◆ **Problem to solve**
Search the entries below. Return every line that has "Untersuchung" in it.

══ Data listing ══

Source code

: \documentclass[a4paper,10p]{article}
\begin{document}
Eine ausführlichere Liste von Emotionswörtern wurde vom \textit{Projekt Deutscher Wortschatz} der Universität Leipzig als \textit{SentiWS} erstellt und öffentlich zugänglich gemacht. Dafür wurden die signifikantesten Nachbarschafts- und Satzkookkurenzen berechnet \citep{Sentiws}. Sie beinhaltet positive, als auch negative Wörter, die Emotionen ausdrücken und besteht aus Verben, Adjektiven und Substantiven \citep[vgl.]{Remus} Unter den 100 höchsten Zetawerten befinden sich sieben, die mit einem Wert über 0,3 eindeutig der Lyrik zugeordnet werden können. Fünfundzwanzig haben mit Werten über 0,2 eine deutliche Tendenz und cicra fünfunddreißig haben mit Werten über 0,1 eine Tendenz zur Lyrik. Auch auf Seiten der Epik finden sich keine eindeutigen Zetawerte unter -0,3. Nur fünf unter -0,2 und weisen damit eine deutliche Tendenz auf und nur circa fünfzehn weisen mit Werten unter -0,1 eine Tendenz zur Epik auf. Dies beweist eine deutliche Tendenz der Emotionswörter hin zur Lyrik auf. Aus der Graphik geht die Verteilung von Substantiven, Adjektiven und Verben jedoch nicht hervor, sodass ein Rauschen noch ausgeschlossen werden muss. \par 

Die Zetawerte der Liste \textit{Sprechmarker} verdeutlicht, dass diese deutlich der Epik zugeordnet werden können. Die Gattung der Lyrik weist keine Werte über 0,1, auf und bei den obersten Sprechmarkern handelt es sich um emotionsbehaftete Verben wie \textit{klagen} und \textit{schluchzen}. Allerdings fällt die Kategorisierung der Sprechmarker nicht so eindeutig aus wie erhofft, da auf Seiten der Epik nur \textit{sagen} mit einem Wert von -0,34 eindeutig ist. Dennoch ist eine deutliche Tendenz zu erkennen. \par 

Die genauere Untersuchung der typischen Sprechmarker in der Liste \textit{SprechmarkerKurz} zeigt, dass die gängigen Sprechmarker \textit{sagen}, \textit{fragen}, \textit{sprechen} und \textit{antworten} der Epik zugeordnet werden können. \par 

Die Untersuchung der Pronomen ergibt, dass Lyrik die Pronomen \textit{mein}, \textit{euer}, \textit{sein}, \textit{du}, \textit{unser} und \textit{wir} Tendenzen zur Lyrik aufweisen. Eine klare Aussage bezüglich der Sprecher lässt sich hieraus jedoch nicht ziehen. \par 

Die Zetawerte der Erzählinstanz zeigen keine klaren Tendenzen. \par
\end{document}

═══

◆ **Answer space**
Die genauere Untersuchung der typischen Sprechmarker in der Liste \textit{SprechmarkerKurz} zeigt, dass die gängigen Sprechmarker \textit{sagen}, \textit{fragen}, \textit{sprechen} und \textit{antworten} der Epik zugeordnet werden können. \par 
Die Untersuchung der Pronomen ergibt, dass Lyrik die Pronomen \textit{mein}, \textit{euer}, \textit{sein}, \textit{du}, \textit{unser} und \textit{wir} Tendenzen zur Lyrik aufweisen. Eine klare Aussage bezüglich der Sprecher lässt sich hieraus jedoch nicht ziehen. \par 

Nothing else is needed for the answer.